The summation of the outputs of the multiplication results from the sets is represented by summed currents 2251. For example, as described above, the sum of currents is a multiple of a predetermined amount of unit current. Summed currents 2251 are converted into one or more digital values by one or more digitizers 2263 (e.g., similarly as described above).


In one embodiment, digitizer 2263 is part of logic circuitry 2290, which uses the digital values from digitizer 2263 to determine signed result 2277. In one example, signed result 2277 is represented by two values (e.g., sums 2406 of FIG. 24) determined by digitizer 2263. A first value of the two values is determined based on an accumulation of currents on line 2280 at a first time instance T0. A second value of the two values is determined based on an accumulation of current online 2280 at a second time instance T1. In one example, voltages are applied to the memory cell sets similarly as illustrated in FIG. 16.


Memory cell set 2227 generates a current 2231 at time T0, and a current 2247 at time T1. In one example, currents 2231, 2247 correspond to output currents accumulated on digit line 1510 of FIG. 15. Set 2228 similarly provides currents 2232, 2248 at the times T0, T1. Set 2229 similarly provides currents 2233, 2249 at the times T0, T1.

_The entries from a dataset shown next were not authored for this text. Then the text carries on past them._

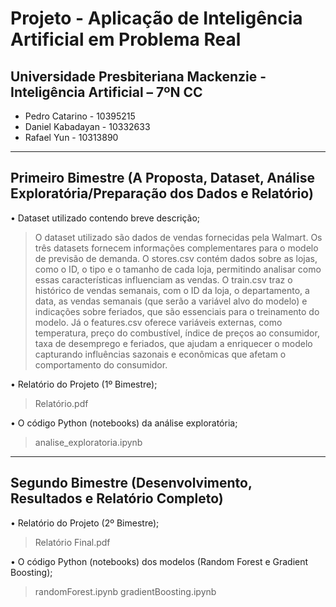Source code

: # Projeto - Aplicação de Inteligência Artificial em Problema Real
## Universidade Presbiteriana Mackenzie - Inteligência Artificial – 7ºN CC
- Pedro Catarino - 10395215
- Daniel Kabadayan - 10332633
- Rafael Yun - 10313890
---
## Primeiro Bimestre (A Proposta, Dataset, Análise Exploratória/Preparação dos Dados e Relatório)
• Dataset utilizado contendo breve descrição;  
> O dataset utilizado são dados de vendas fornecidas pela Walmart. Os três datasets fornecem informações complementares para o modelo de previsão de demanda. O stores.csv contém dados sobre as lojas, como o ID, o tipo e o tamanho de cada loja, permitindo analisar como essas características influenciam as vendas. O train.csv traz o histórico de vendas semanais, com o ID da loja, o departamento, a data, as vendas semanais (que serão a variável alvo do modelo) e indicações sobre feriados, que são essenciais para o treinamento do modelo. Já o features.csv oferece variáveis externas, como temperatura, preço do combustível, índice de preços ao consumidor, taxa de desemprego e feriados, que ajudam a enriquecer o modelo capturando influências sazonais e econômicas que afetam o comportamento do consumidor.

• Relatório do Projeto (1º Bimestre);  
> Relatório.pdf

• O código Python (notebooks) da análise exploratória;  
> analise_exploratoria.ipynb
---
## Segundo Bimestre (Desenvolvimento, Resultados e Relatório Completo)
• Relatório do Projeto (2º Bimestre);  
> Relatório Final.pdf

• O código Python (notebooks) dos modelos (Random Forest e Gradient Boosting);  
> randomForest.ipynb
> gradientBoosting.ipynb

The output currents at time T0 are summed to provide summed currents 2251, which corresponds to a first value of signed result 2277. The output currents at time T1 are summed to provide summed currents 2251, which corresponds to a second value of signed result 2277. Digitizer 2263 provides the first and second values in digital form. The two values together represent the magnitude and sign of the signed result.


In one embodiment, logic circuitry 2290 determines a difference in magnitudes of the two values from digitizer 2263. The difference is subtracted from the largest of the two values. The magnitude of the largest value after subtraction (reduced sum) is the magnitude of signed result 2277. The sign of the signed result 2277 is determined by the one of the two values that is reduced to a value of zero by the subtraction. For example, if the first value (reduced sum) is zero after subtraction, then the signed result 2277 is negative. If the second value is zero after subtraction, the signed result 2277 is positive.



FIG. 23 shows a multiplication architecture for summing outputs from multiplications at a same time using two lines according to one embodiment. In one example, the outputs from the multiplications are summed in the same clock cycle.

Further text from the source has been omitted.